• **Stored items from a collection**
----
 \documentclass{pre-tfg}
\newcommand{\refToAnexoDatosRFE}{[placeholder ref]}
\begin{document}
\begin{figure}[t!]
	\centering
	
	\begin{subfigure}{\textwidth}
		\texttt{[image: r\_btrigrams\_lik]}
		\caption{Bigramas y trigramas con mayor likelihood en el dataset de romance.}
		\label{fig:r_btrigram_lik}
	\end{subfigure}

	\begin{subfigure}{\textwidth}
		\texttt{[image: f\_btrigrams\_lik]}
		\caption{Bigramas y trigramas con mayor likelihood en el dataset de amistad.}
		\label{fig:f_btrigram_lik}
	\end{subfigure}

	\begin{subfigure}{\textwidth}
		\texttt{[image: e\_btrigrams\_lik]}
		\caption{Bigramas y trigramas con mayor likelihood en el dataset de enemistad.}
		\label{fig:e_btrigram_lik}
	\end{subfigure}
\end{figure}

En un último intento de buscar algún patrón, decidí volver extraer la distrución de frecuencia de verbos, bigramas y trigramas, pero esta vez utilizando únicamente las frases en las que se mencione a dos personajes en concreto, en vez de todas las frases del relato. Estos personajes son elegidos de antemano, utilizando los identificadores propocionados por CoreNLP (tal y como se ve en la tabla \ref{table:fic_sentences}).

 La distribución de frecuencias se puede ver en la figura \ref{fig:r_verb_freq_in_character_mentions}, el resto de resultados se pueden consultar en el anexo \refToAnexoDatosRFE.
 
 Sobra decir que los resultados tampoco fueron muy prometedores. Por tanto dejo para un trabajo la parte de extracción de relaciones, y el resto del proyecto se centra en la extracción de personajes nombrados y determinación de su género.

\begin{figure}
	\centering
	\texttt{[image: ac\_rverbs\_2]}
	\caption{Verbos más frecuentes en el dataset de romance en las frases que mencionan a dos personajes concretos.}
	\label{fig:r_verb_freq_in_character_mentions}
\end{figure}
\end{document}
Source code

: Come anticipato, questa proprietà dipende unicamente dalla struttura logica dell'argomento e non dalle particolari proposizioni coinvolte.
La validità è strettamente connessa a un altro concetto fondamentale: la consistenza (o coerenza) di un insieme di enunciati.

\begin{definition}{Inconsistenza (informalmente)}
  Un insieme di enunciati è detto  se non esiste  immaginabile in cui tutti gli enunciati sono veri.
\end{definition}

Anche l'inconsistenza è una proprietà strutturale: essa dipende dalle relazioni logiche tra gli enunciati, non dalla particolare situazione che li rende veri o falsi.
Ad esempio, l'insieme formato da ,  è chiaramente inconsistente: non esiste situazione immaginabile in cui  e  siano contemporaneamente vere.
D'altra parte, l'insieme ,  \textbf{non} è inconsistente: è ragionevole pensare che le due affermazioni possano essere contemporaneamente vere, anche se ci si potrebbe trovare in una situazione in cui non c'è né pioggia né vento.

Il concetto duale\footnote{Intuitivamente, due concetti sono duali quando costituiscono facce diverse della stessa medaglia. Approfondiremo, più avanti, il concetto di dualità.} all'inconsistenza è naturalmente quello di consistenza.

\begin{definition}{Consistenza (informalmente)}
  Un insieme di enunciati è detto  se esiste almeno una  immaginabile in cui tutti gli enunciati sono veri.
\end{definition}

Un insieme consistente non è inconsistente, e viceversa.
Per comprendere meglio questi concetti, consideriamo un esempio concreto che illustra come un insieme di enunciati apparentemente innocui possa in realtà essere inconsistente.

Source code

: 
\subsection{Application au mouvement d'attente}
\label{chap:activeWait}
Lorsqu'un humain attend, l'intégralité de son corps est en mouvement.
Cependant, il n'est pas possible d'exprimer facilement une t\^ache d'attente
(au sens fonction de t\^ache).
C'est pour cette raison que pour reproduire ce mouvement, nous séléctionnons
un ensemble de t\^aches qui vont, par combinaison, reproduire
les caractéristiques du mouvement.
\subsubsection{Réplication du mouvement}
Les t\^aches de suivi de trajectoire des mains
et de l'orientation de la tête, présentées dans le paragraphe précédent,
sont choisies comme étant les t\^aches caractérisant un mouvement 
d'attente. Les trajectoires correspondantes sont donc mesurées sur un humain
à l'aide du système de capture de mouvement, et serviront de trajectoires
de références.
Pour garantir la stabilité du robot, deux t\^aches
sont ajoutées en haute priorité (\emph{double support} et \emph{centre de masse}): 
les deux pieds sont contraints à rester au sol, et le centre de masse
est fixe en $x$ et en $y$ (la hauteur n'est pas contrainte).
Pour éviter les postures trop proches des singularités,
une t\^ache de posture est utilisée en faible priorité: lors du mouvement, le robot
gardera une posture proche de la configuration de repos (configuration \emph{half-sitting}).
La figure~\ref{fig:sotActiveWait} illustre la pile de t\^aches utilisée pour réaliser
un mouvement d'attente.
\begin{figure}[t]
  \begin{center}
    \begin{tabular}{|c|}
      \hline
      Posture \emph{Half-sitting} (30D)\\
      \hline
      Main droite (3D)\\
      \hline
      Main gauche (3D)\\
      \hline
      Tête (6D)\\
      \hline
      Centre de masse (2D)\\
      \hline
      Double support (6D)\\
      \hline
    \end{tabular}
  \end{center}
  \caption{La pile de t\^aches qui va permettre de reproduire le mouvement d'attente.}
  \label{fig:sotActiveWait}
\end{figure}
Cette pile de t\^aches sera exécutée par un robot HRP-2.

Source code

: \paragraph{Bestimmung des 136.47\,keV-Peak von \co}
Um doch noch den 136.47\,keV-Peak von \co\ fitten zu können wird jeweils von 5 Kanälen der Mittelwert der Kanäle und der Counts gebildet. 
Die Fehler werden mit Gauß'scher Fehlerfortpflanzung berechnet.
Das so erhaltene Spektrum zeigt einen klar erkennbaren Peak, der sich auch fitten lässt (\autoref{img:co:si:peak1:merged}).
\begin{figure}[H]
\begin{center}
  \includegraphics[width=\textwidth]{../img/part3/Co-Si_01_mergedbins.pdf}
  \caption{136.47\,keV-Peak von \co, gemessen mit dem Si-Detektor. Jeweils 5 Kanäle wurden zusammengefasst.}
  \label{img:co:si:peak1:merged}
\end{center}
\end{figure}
----
• **What needs to be done**
Find the lines above that hold "detto", then copy each of them.

• **Your response**
  Un insieme di enunciati è detto  se non esiste  immaginabile in cui tutti gli enunciati sono veri.
  Un insieme di enunciati è detto  se esiste almeno una  immaginabile in cui tutti gli enunciati sono veri.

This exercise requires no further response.